In Woody Harrelson’s seasoned mercenary Beckett, Emilia Clarke’s femme fatale Qi’ra and Paul Bettany’s ruthless crime lord Vos, the moral ambiguity that was so clearly defined in Lucas’ image of Star Wars is allowed to introduce elements of grey into a galaxy depicted as complex due to conflict. Just as last year’s The Last Jedi referenced the profiteers of war mongering, Solo concerns itself at times with the ability for the disenfranchised to self-determine and the inequality of hierarchical power structures that enables the powerful minority to benefit off the suffering and labour of the majority. In a time where the real world economic divide between the rich and poor is widening, rebellion against a rigged system is just as relevant here as it is in a galaxy far, far away.

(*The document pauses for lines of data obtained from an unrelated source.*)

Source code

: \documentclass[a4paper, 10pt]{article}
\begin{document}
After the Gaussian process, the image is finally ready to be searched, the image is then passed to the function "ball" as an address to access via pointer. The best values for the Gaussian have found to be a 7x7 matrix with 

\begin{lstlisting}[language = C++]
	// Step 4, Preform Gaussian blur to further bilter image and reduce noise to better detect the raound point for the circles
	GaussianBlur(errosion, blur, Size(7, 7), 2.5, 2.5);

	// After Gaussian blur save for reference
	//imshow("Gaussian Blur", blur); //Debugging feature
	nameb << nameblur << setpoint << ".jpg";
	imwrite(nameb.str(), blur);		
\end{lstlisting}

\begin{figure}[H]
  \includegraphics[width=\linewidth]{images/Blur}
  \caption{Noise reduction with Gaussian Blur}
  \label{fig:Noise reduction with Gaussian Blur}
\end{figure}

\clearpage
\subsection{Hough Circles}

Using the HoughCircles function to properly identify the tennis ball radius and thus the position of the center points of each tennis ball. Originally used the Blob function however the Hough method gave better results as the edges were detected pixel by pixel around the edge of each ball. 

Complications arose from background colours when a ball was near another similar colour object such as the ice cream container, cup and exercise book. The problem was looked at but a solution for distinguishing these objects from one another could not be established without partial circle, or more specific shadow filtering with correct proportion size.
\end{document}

There is a lot to like about Solo; a sequel is inevitable not just in Disney’s interest to print money, but in order to resolve issues of continuity that if left unanswered have the ability to detrimentally change the complexion of the entire saga. It may be presumptuous to make such a decrying statement within 24 hours of the film’s release, however in introducing a seemingly finitely resolved pre-existing character in the closing stages, the literacy required to make sense of the narrative choice is made in the interests of appeasing die-hards while leaving casual viewers bewildered. For those well-versed in the animated series The Clone Wars and Rebels, the sequel-baiting character will likely leave them enamoured, but for audiences who enjoy the films without feeling the urge to dive into the expanded universe of Legends versus official canon, it is an unnecessary justification to be up to date on 10 seasons of appendices.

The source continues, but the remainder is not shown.